Thank you, Ignominia Dewlap, for signing up for The Daily Me. Our search engine has combed the Internet for up to the minute news items that fit the profile you have so painstakingly filled out for us. Then, we weighted the probability that you would be interested in these articles against forms which showed what people with tastes similar to yours have liked reading in the past. And, then, we heard about a worker who was found dead in their office cubicle four days after they last scanned in for a shift. And we wondered: Are we still alive? Or, are we dead and we’re just imagining still being at work? Guess we’ll find out on Tuesday…
Enjoy,
The Daily Me Staff
Politics A La Cart
In Florida, a golf cart parade for Donald Trump running east on State ran into a golf cart parade for Kamala Harris going south on Main. There was much honking of horns and shaking of fists. I won’t kid you: some angry Yiddish was exchanged.

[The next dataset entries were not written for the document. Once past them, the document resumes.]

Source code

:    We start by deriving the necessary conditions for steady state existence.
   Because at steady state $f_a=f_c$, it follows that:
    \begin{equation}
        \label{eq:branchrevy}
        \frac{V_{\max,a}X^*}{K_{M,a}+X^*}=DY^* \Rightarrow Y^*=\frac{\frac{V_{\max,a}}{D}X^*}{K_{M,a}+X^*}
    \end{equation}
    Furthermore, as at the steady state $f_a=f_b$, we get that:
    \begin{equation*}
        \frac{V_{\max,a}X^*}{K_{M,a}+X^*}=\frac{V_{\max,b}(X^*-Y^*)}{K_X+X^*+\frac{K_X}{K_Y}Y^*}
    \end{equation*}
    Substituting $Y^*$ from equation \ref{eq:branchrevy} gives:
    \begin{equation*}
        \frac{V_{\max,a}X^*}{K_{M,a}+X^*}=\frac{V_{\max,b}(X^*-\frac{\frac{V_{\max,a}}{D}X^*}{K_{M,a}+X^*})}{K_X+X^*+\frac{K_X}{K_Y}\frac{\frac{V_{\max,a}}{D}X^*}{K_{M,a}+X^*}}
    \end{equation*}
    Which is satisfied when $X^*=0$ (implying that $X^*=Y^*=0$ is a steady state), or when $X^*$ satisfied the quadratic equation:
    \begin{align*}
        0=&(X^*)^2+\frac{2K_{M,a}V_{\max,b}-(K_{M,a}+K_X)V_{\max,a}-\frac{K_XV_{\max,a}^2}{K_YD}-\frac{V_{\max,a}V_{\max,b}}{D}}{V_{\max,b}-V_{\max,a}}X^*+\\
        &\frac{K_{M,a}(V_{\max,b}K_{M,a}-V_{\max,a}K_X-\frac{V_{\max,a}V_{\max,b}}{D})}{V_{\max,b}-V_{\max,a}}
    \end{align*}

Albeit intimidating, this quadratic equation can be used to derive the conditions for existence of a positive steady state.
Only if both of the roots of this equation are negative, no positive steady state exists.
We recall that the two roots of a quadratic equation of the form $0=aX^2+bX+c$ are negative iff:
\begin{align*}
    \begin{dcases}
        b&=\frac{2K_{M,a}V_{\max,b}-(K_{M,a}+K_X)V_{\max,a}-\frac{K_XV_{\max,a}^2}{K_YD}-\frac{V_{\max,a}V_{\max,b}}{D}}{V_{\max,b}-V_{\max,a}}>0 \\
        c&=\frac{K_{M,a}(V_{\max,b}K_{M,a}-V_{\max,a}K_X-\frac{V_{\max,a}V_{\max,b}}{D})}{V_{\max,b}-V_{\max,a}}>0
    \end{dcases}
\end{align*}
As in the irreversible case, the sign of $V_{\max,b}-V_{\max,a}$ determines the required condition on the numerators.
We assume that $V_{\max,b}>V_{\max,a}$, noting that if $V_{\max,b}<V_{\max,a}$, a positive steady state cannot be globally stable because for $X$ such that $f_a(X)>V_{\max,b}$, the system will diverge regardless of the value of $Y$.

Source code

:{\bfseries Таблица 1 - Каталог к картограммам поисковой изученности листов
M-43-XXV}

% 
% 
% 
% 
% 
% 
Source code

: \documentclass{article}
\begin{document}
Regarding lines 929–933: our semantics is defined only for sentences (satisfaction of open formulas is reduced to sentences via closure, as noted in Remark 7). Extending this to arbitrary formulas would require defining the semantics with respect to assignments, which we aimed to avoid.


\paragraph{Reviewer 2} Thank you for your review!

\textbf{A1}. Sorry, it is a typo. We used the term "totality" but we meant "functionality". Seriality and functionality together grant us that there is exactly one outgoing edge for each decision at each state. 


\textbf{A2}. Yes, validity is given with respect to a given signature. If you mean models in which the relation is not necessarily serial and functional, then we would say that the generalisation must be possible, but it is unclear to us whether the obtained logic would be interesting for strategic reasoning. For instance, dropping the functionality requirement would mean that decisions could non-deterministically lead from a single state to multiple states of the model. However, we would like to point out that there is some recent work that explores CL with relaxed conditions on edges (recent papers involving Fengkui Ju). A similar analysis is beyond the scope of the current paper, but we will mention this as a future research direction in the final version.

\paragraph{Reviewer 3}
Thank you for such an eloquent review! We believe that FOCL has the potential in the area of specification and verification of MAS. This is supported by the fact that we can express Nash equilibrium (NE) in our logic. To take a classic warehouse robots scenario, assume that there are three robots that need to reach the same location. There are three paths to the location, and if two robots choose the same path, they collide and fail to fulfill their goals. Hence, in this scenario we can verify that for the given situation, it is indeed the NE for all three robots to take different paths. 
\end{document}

People on both sides rattled their walkers menacingly, but nobody actually appeared to be contemplating a more violent action. Around one o’clock, everybody checked their watches, fished in their bags, took out pill holders and swallowed drugs. Then, members of both sides went back to their walker rattling.
Neither side wanted to change its planned route, which made for an impasse that lasted several hours. At four o’clock, both sides agreed to turn off rather than try to continue the way they had intended to go because nobody wanted to be late for dinner and Golden Girls.
This is how elections are fought these days.
SOURCE: USA Whenever
[http://www.usawhenever.com/news/national/2024-09-01-the-political-golf-widens_x.htm]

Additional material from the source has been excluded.